Are you considering a waterfall or stream in your backyard, but don't know where to start? Creating a plan and having the right equipment goes a long way toward saving you time and money. Water features quickly become the focal point of any pond, and their benefits continue to grow. Moving water discourages mosquitoes, which love to breed in stagnant pools, and the churning crash of water over rocks breathes vital oxygen into your water garden on those hot summer afternoons.
Fortunately, with innovations like
cleverly-disguised waterfall filters that remove dangerous ammonia and nitrite to lightweight pre-built rock facades that take the backache out of building cascades and streams, adding a water feature to your pond is easier than ever.
Here are a few tips to remember as you plan your project:
You'll need to decide whether to raise the grade of your waterfall with dirt or rocks, as well as how tall and wide you desire it to be. Stake out the area and measure to determine the square footage. It's best to figure how much material you'll need for the actual waterfall by dry stacking it at the rock yard. Bring your measurements with you to make sure you have enough rock to fill the area created.
You'll need a piece of
liner that is at least 2 feet wider on both sides than the "wet" area you have planned, and a foot longer than the height. It's always safe to get more liner than you need, because if there's any way water can get out, it will.
The Proper Waterfall Pump
To pick the right
waterfall pump, measure the height of the waterfall drop and the required flow rate in gallons per hour (gph).

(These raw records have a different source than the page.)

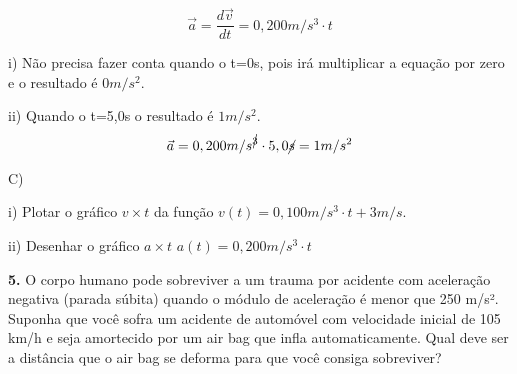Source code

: \documentclass[a4paper, 12pt]{article}
\begin{document}
\begin{flushleft}
		\begin{equation*}
			\vec{a} = \dfrac{d\vec{v}}{dt} = 0,200m/s^3 \cdot t
		\end{equation*}
		
		i) Não precisa fazer conta quando o t=0s, pois irá multiplicar a equação por zero e o resultado é $0m/s^2$.
		
		ii) Quando o t=5,0s o resultado é $1m/s^2$.
		\begin{equation*}
			\vec{a} = 0,200m/s^{\cancel{3}} \cdot 5,0\cancel{s} = 1m/s^2
		\end{equation*}
		
		C)  
		
		i) Plotar o gráfico $v \times t$ da função $v(t)=0,100m/s^3 \cdot t+3m/s$.
		\begin{center}
		\end{center}
		
		ii) Desenhar o gráfico $a \times t$ $a(t) = 0,200m/s^3 \cdot t$
		\begin{center}
		\end{center}
		
		\vspace{2em}
		
		\textbf{5.} O corpo humano pode sobreviver a um trauma por acidente com aceleração negativa (parada súbita) quando o módulo de aceleração é menor que 250 m/s². Suponha que você sofra um acidente de automóvel com velocidade inicial de 105 km/h e seja amortecido por um air bag que infla automaticamente. Qual deve ser a distância que o air bag se deforma para que você consiga sobreviver?
		

\end{flushleft}
\end{document}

Determine head height by measuring the distance between where the pump will be resting and the highest point of waterfall. If your pump is at the bottom of a 2 ft deep pond and the top of the waterfall is 4 ft high, then your total head height is 6 ft.
An average waterfall, somewhere between a crash and a trickle, requires a flow rate of 100 gph per inch of waterfall or stream width. A waterfall that is 5 inches wide will need to pump with a flow rate of 500 gph.
Therefore, a waterfall that is 5 inches wide at a total height of 6 ft, will need a waterfall pump rated at 500 gph at 6 ft of head height. Refer to the manufacturer's pump charts to find the perfect pond pump for your new waterfall.
Lastly, when building a waterfall, make sure to grade any flat areas slightly tilting toward the pond for proper drainage, and of course take your time - it's a work of art in progress.